Blood Clotting Finding May Lead to New Approach to Improve Hemostasis

Fibrin plays a major role in stopping bleeding and healing wounds. However, if fibrin is formed in excess, e.g., in chronic wounds, thrombosis and subsequent vascular occlusions can occur. Therefore, the strict regulation of fibrin formation is important. How blood clots is limited and was not fully understood—until now.

University Hospital of Würzburg researchers and their collaborators say they have deciphered a central regulatory mechanism of fibrin formation and propose new therapeutic approaches. The results “Platelet glycoprotein V spatio-temporally controls fibrin formation” appear in Nature Cardiovascular Research.

“The activation of platelets and coagulation at vascular injury sites is crucial for hemostasis but can promote thrombosis and inflammation in vascular pathologies. Here, we delineate an unexpected spatio-temporal control mechanism of thrombin activity that is platelet orchestrated and locally limits excessive fibrin formation after initial hemostatic platelet deposition,” write the investigators.

“During platelet activation, the abundant platelet glycoprotein (GP)V is cleaved by thrombin. We demonstrate, with genetic and pharmacological approaches, that thrombin-mediated shedding of GPV does not primarily regulate platelet activation in thrombus formation but rather has a distinct function after platelet deposition and specifically limits thrombin-dependent generation of fibrin, a crucial mediator of vascular thrombo-inflammation.

 

“Genetic or pharmacologic defects in hemostatic platelet function are unexpectedly attenuated by specific blockade of GPV shedding, indicating that the spatio-temporal control of thrombin-dependent fibrin generation also represents a potential therapeutic target to improve hemostasis.”

GPV controls thrombin activity and fibrin formation

In this study, the research group led by Bernhard Nieswandt, PhD, identified a fundamentally new mechanism:

“For the first time, we were able to uncover a new switching point that regulates both hemostasis and thrombosis. This switch is glycoprotein V, GPV, which is expressed on the surface of blood platelets. GPV controls the activity of the enzyme thrombin, which is responsible for the formation of fibrin,” explains Nieswandt, head of the Institute of Experimental Biomedicine I and member of the board of the Rudolf Virchow Center, Center for Integrative and Translational Bioimaging (RVZ) at the University of Würzburg.

Thrombin is a crucial enzyme in blood clotting and its activity must therefore be precisely spatio-temporally controlled. Until now, it was known that the surface receptor GPV is cleaved by thrombin during platelet activation. This releases GPV as a soluble form.

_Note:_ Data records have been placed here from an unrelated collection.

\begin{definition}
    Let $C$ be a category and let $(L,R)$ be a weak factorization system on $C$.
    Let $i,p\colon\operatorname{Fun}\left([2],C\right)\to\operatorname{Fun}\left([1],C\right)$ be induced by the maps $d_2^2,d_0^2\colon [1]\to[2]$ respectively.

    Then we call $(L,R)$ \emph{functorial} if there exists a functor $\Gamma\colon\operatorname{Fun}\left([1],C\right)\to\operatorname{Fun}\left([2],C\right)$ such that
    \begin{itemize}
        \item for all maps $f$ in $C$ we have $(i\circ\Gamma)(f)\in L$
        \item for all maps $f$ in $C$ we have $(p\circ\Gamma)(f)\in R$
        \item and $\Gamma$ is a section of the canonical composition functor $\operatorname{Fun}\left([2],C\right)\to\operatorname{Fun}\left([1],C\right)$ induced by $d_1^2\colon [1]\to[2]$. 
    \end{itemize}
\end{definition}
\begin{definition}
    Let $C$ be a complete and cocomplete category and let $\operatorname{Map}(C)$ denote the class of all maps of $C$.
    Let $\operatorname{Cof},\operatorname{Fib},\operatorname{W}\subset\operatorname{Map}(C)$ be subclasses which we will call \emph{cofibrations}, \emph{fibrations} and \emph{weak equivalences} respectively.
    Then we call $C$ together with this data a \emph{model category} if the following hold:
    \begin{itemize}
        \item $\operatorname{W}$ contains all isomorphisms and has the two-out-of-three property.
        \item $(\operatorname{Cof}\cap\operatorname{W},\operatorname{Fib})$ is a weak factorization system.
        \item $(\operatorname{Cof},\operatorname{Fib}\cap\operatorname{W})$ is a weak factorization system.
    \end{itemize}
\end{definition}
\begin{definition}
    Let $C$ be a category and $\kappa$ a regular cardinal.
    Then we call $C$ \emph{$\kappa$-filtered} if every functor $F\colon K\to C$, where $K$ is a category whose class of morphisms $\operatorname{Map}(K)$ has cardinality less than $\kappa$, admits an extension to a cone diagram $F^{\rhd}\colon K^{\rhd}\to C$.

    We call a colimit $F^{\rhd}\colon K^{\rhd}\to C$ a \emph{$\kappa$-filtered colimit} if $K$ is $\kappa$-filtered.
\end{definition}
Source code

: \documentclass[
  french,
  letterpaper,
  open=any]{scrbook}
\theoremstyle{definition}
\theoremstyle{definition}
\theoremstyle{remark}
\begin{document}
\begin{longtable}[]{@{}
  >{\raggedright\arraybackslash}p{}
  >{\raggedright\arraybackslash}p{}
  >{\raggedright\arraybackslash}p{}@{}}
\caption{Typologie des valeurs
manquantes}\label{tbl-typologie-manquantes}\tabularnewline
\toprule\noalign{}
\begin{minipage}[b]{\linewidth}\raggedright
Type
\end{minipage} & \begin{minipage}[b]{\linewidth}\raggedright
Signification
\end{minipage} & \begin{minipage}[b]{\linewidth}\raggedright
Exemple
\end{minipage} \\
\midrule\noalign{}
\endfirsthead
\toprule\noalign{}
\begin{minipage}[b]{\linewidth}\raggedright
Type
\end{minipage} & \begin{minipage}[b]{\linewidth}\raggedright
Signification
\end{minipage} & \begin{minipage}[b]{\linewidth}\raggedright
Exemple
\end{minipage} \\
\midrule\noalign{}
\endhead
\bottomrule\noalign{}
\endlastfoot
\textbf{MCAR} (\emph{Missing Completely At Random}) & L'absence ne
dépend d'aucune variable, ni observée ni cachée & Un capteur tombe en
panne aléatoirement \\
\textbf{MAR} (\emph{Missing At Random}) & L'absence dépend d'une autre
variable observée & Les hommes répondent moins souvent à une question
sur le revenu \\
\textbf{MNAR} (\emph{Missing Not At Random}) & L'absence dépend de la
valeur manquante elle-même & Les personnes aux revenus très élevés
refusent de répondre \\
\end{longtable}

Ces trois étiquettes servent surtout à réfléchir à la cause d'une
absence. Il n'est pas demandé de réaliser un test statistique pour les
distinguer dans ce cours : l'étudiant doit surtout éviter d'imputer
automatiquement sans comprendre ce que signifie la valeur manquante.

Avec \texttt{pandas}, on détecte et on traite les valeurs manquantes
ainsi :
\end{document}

However, the physiological function of this receptor was largely unknown. Using genetic and pharmacological approaches, the researchers showed that thrombin-mediated cleavage of GPV limits fibrin formation. By remaining bound to thrombin, soluble GPV alters the activity of thrombin so that it can form less fibrin.

In experimental thrombosis models, soluble GPV was shown to prevent, among other things, the formation of vaso-occlusive thrombi and to lead to a significant protection from experimental stroke and associated brain damage. Nieswandt is convinced that these new findings will change textbook knowledge.

Antibodies against GPV

The research group also generated antibodies against GPV that prevent thrombin-mediated cleavage of GPV.

“In our studies, we were able to show that these antibodies increase thrombin activity, resulting in increased fibrin formation. Our idea was therefore to use these antibodies in the context of impaired hemostasis to increase fibrin formation,” says David Stegner, PhD, head of the vascular imaging group at RVZ and one of the study’s last authors.

In addition to genetic causes, a reduced platelet count or impaired function can also be caused by pharmacological treatment and therefore lead to an impaired hemostasis. Treatment with platelet aggregation inhibitors, such as clopidogrel, which are used to prevent heart attacks or strokes and to treat circulatory disorders, e.g. impairs platelet function.

“In an experimental model of hemostasis, our new antibody was indeed able to restore hemostasis under conditions where hemostasis is otherwise not possible. This indicates a support of hemostasis by enhancing thrombin-dependent fibrin formation,” adds Sarah Beck, PhD, scientist at the Würzburg Institute for Experimental Biomedicine and first author of the study. “Anti-GPV treatment could have great clinical potential. This will be investigated in more detail in the future.”